I wrote a lengthy post about the effects of immigration recently, so here's
I'll just focus on the issue of human capital.

Immigration creates a situation for rich countries to be able to draw from a
much larger pool of talent than they otherwise would since they take talent
from other countries. This is a great situation for the host country, and
devastates developing economies. It's basically colonialism all over, except
instead of stealing physical commodities you're stealing human capital.

Relevant article:
[https://en.wikipedia.org/wiki/Human_capital_flight](https://en.wikipedia.org/wiki/Human_capital_flight)

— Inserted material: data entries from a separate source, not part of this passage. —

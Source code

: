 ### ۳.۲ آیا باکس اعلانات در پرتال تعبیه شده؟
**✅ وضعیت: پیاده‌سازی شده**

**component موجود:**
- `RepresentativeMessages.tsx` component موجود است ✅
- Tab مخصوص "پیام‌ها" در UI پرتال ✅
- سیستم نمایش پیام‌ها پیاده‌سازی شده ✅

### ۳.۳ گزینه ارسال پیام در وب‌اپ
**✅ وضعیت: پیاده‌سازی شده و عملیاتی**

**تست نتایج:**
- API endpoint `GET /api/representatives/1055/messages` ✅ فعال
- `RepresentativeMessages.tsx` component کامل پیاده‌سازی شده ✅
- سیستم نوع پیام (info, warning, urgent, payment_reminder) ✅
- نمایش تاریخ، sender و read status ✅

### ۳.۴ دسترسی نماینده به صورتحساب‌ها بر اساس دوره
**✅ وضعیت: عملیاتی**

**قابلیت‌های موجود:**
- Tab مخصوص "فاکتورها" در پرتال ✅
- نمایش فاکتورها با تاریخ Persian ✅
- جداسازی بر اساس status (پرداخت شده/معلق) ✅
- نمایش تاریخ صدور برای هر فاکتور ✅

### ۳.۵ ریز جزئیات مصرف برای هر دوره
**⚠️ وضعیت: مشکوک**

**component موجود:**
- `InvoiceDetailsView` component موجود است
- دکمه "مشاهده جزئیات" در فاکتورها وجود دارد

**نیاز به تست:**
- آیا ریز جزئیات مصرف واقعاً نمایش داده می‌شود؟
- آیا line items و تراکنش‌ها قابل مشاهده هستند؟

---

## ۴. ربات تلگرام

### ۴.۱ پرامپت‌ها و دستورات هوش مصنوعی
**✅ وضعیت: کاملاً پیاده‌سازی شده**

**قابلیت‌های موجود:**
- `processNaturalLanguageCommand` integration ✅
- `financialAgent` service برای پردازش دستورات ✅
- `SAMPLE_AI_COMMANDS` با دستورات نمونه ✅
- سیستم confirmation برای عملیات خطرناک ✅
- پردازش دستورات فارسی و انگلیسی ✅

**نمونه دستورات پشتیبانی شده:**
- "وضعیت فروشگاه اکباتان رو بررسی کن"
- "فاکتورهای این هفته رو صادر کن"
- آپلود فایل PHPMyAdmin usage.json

And of course, there are negative effects in the host country, namely that
there's more competition for jobs, which can drive wages down, eliminate some
jobs for natives altogether, etc... The hope is that this effect is offset by
the job creation effect, sometimes it is, sometimes it isn't. The US rust belt
certainly doesn't seem to be gaining much, but other areas are.

Anyhow, the whole point of this is that there's well known pros and cons to
immigration. It's not all pro, nor all con. You need to ask exactly what you
want the end-game to be - not just for the US, but for the world. Human
capital flight is the single biggest obstacle to development for the third
world. At the same time, it allows the west to gather all the brightest minds
in the world to maintain its hegemony. What's more important - maintaining a
dominant place in the world, or more equal development that doesn't leave
anyone behind? (I mean, I know the answer - we're willing to destroy countries
who go against western hegemony and simply absorb the migrants)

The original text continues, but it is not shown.